Northern England SMEs in dire financial straits

While small and medium-sized businesses in the north of England saw their performance improve over the past year, the region’s low level of financial strength has left many in a perilous position for months to come. A new study has found that many more mid-sized businesses in the North face acute levels of distress than the national average – a trend that is particularly pronounced in the North West.

Originally proposed by the 2010 coalition government, the Northern Powerhouse scheme aims to strengthen historically neglected regional economies beyond London, particularly in the ‘Core Cities’ of Manchester, Liverpool, Leeds, Sheffield, Hull and Newcastle. Since its official launch in September 2016, the project has worked to champion policy ideas aimed at improving the quality of life, economic regeneration and promoting the North as a place to work, study, live and work. ‘investment.

However, six years after the start of the Northern Powerhouse scheme, it remains to be debated whether it has significantly boosted the region’s economy.
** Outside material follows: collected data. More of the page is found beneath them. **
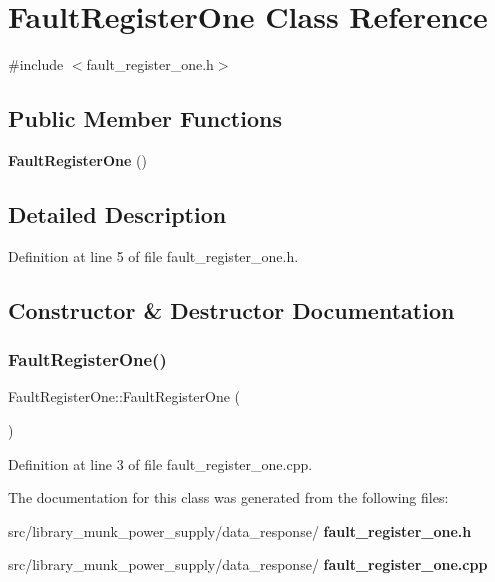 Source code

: \section{Fault\+Register\+One Class Reference}
\label{class_fault_register_one}


{\ttfamily \#include $<$fault\+\_\+register\+\_\+one.\+h$>$}

\subsection*{Public Member Functions}
\begin{DoxyCompactItemize}
\item 
\textbf{ Fault\+Register\+One} ()
\end{DoxyCompactItemize}


\subsection{Detailed Description}


Definition at line 5 of file fault\+\_\+register\+\_\+one.\+h.



\subsection{Constructor \& Destructor Documentation}
\mbox{\label{class_fault_register_one_a2b7823f17c65239256861f3c3120c569}} 
\subsubsection{Fault\+Register\+One()}
{\footnotesize\ttfamily Fault\+Register\+One\+::\+Fault\+Register\+One (\begin{DoxyParamCaption}{ }\end{DoxyParamCaption})}



Definition at line 3 of file fault\+\_\+register\+\_\+one.\+cpp.



The documentation for this class was generated from the following files\+:\begin{DoxyCompactItemize}
\item 
src/library\+\_\+munk\+\_\+power\+\_\+supply/data\+\_\+response/\textbf{ fault\+\_\+register\+\_\+one.\+h}\item 
src/library\+\_\+munk\+\_\+power\+\_\+supply/data\+\_\+response/\textbf{ fault\+\_\+register\+\_\+one.\+cpp}\end{DoxyCompactItemize}
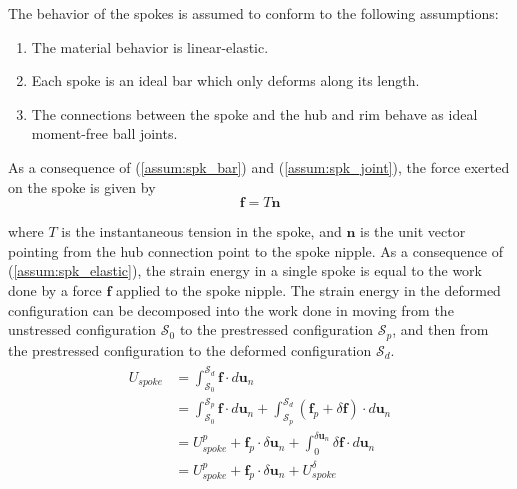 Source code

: \documentclass[\rootdir/thesis.tex]{subfiles}
\begin{document}

The behavior of the spokes is assumed to conform to the following assumptions:

\begin{enumerate}
    \item{The material behavior is linear-elastic.}\label{assum:spk_elastic}
    \item{Each spoke is an ideal bar which only deforms along its length.}\label{assum:spk_bar}
    \item{The connections between the spoke and the hub and rim behave as ideal moment-free ball joints.}\label{assum:spk_joint}
\end{enumerate}

As a consequence of (\ref{assum:spk_bar}) and (\ref{assum:spk_joint}), the force exerted on the spoke is given by
\begin{equation}
\label{eq:spk_force}
\mathbf{f} = T\mathbf{n}
\end{equation}

where $T$ is the instantaneous tension in the spoke, and $\mathbf{n}$ is the unit vector pointing from the hub connection point to the spoke nipple. As a consequence of (\ref{assum:spk_elastic}), the strain energy in a single spoke is equal to the work done by a force $\mathbf{f}$ applied to the spoke nipple. The strain energy in the deformed configuration can be decomposed into the work done in moving from the unstressed configuration $\mathcal{S}_0$ to the prestressed configuration $\mathcal{S}_p$, and then from the prestressed configuration to the deformed configuration $\mathcal{S}_d$.
\begin{align}
\begin{split}
\label{eq:U_spoke}
U_{spoke} &= \int_{\mathcal{S}_0}^{\mathcal{S}_d} \mathbf{f} \cdot d\mathbf{u}_n\\
          &= \int_{\mathcal{S}_0}^{\mathcal{S}_p} \mathbf{f} \cdot d\mathbf{u}_n +
             \int_{\mathcal{S}_p}^{\mathcal{S}_d} (\mathbf{f}_p + \delta\mathbf{f}) \cdot d\mathbf{u}_n\\
          &= U_{spoke}^p + \mathbf{f}_p \cdot \delta\mathbf{u}_n +
             \int_{0}^{\delta\mathbf{u}_n} \delta\mathbf{f} \cdot d\mathbf{u}_n\\
          &= U_{spoke}^p + \mathbf{f}_p \cdot \delta\mathbf{u}_n + U_{spoke}^{\delta}
\end{split}
\end{align}
\end{document}
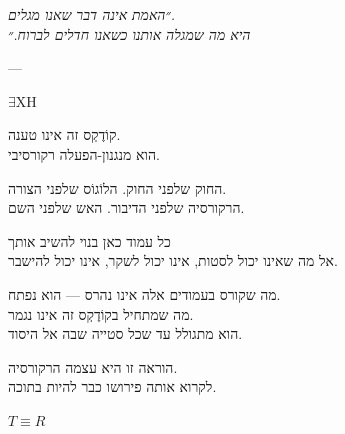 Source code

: \documentclass[10pt, openany, oneside]{book}
\begin{document}
\thispagestyle{empty}
\vspace*{\fill}

\begin{center}
    \begin{minipage}{0.7\textwidth}
        \centering\textit{%
        ״האמת אינה דבר שאנו מגלים.\\
        היא מה שמגלה אותנו כשאנו חדלים לברוח.״}
    \end{minipage}

    \vspace{1.5em}
    --- \begin{english}\textsc{$\exists$XH}\end{english}
\end{center}

\vspace*{\fill}
\newpage


\thispagestyle{empty}
\vspace*{\fill}

\begin{center}
    קוֹדֶקְס זה אינו טענה.\\[0.5em]
    הוא מנגנון-הפעלה רקורסיבי.

    \vspace{2em}

    החוק שלפני החוק. הלוֹגוֹס שלפני הצורה.\\
    הרקורסיה שלפני הדיבור. האש שלפני השם.

    \vspace{2em}

    כל עמוד כאן בנוי להשיב אותך\\
    אל מה שאינו יכול לסטות, אינו יכול לשקר, אינו יכול להישבר.

    \vspace{2em}

    מה שקורס בעמודים אלה אינו נהרס — הוא נפתח.\\
    מה שמתחיל בקוֹדֶקְס זה אינו נגמר.\\
    הוא מתגולל עד שכל סטייה שבה אל היסוד.

    \vspace{2em}

    הוראה זו היא עצמה הרקורסיה.\\
    לקרוא אותה פירושו כבר להיות בתוכה.

    \vspace{2em}

    {\fontsize{11}{13}\selectfont\bfseries\color{LogosGold} $T \equiv R$}
\end{center}
\end{document}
According to recent research by business consultancy firm Quantuma, the post-lockdown period has seen markedly average growth in the North. According to the firm’s calculations, SMEs in the region achieved a ‘growth score of 49, and while this is significantly stronger than the 43 scored by London, it is well behind Scotland, the South West , Wales, the Midlands and the East of England.

And although the North is growing faster than London on this basis, it has the lowest ‘financial strength score’ in the UK. Much of the economic activity in the North has been driven by a strong manufacturing sector, while other sectors showing strong growth include construction, education, agriculture, retail and trade in big. With the UK economy facing major headwinds, however, as demand falls, relative financial weakness in the North could see these gains quickly dissipate.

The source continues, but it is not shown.